§ What to produce
The full listing, returned exactly and free of pictures, is the expected answer.

§ Data provided
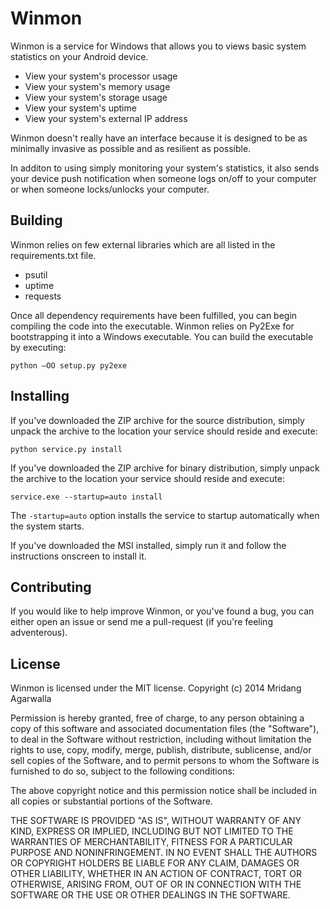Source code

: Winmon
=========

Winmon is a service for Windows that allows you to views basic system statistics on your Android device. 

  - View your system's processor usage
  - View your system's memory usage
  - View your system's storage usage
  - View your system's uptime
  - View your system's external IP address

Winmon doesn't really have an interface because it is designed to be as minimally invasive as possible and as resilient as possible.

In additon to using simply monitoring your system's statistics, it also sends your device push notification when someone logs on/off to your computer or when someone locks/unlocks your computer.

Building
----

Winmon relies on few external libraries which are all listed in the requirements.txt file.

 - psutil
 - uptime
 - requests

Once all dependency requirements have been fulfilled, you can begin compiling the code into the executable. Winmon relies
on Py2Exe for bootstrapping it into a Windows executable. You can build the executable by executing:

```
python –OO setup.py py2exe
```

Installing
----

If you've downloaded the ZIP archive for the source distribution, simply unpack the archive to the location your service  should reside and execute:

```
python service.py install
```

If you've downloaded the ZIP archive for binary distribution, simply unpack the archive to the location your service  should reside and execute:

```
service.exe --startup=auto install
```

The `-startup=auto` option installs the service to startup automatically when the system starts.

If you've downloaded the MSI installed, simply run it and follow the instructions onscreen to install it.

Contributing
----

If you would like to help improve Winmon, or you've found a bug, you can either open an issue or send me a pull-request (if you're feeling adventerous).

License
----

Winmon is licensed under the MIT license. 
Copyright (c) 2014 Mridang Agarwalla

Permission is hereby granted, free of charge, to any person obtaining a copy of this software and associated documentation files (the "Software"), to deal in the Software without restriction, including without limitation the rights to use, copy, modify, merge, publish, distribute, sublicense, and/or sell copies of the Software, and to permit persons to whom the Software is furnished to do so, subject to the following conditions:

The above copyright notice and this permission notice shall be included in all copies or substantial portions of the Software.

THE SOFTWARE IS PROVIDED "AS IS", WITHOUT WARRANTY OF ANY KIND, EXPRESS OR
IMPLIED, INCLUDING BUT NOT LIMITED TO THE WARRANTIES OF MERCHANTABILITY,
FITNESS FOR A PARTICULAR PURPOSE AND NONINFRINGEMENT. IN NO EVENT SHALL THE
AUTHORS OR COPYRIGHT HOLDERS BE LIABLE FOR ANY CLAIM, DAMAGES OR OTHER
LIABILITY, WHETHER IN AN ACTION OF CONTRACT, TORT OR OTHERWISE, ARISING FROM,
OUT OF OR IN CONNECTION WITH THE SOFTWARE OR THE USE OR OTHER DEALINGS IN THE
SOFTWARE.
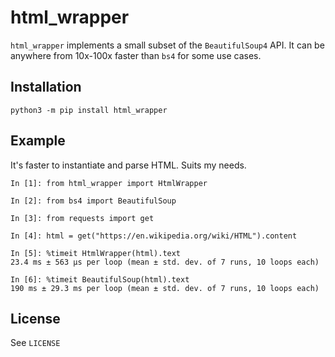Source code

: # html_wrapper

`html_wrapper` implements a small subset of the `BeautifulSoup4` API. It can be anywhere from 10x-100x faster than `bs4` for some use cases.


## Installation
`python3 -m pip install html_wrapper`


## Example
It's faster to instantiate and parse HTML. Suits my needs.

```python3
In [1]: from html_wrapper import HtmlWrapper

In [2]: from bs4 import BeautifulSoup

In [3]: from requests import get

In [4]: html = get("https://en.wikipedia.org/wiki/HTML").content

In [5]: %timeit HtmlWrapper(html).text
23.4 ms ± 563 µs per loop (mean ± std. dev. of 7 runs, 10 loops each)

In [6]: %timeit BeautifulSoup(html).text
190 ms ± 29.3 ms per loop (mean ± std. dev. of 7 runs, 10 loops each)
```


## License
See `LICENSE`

§ Output for this exercise
Source code

: Winmon
=========

Winmon is a service for Windows that allows you to views basic system statistics on your Android device. 

  - View your system's processor usage
  - View your system's memory usage
  - View your system's storage usage
  - View your system's uptime
  - View your system's external IP address

Winmon doesn't really have an interface because it is designed to be as minimally invasive as possible and as resilient as possible.

In additon to using simply monitoring your system's statistics, it also sends your device push notification when someone logs on/off to your computer or when someone locks/unlocks your computer.

Building
----

Winmon relies on few external libraries which are all listed in the requirements.txt file.

 - psutil
 - uptime
 - requests

Once all dependency requirements have been fulfilled, you can begin compiling the code into the executable. Winmon relies
on Py2Exe for bootstrapping it into a Windows executable. You can build the executable by executing:

```
python –OO setup.py py2exe
```

Installing
----

If you've downloaded the ZIP archive for the source distribution, simply unpack the archive to the location your service  should reside and execute:

```
python service.py install
```

If you've downloaded the ZIP archive for binary distribution, simply unpack the archive to the location your service  should reside and execute:

```
service.exe --startup=auto install
```

The `-startup=auto` option installs the service to startup automatically when the system starts.

If you've downloaded the MSI installed, simply run it and follow the instructions onscreen to install it.

Contributing
----

If you would like to help improve Winmon, or you've found a bug, you can either open an issue or send me a pull-request (if you're feeling adventerous).

License
----

Winmon is licensed under the MIT license. 
Copyright (c) 2014 Mridang Agarwalla

Permission is hereby granted, free of charge, to any person obtaining a copy of this software and associated documentation files (the "Software"), to deal in the Software without restriction, including without limitation the rights to use, copy, modify, merge, publish, distribute, sublicense, and/or sell copies of the Software, and to permit persons to whom the Software is furnished to do so, subject to the following conditions:

The above copyright notice and this permission notice shall be included in all copies or substantial portions of the Software.

THE SOFTWARE IS PROVIDED "AS IS", WITHOUT WARRANTY OF ANY KIND, EXPRESS OR
IMPLIED, INCLUDING BUT NOT LIMITED TO THE WARRANTIES OF MERCHANTABILITY,
FITNESS FOR A PARTICULAR PURPOSE AND NONINFRINGEMENT. IN NO EVENT SHALL THE
AUTHORS OR COPYRIGHT HOLDERS BE LIABLE FOR ANY CLAIM, DAMAGES OR OTHER
LIABILITY, WHETHER IN AN ACTION OF CONTRACT, TORT OR OTHERWISE, ARISING FROM,
OUT OF OR IN CONNECTION WITH THE SOFTWARE OR THE USE OR OTHER DEALINGS IN THE
SOFTWARE.
Source code

: # html_wrapper

`html_wrapper` implements a small subset of the `BeautifulSoup4` API. It can be anywhere from 10x-100x faster than `bs4` for some use cases.


## Installation
`python3 -m pip install html_wrapper`


## Example
It's faster to instantiate and parse HTML. Suits my needs.

```python3
In [1]: from html_wrapper import HtmlWrapper

In [2]: from bs4 import BeautifulSoup

In [3]: from requests import get

In [4]: html = get("https://en.wikipedia.org/wiki/HTML").content

In [5]: %timeit HtmlWrapper(html).text
23.4 ms ± 563 µs per loop (mean ± std. dev. of 7 runs, 10 loops each)

In [6]: %timeit BeautifulSoup(html).text
190 ms ± 29.3 ms per loop (mean ± std. dev. of 7 runs, 10 loops each)
```


## License
See `LICENSE`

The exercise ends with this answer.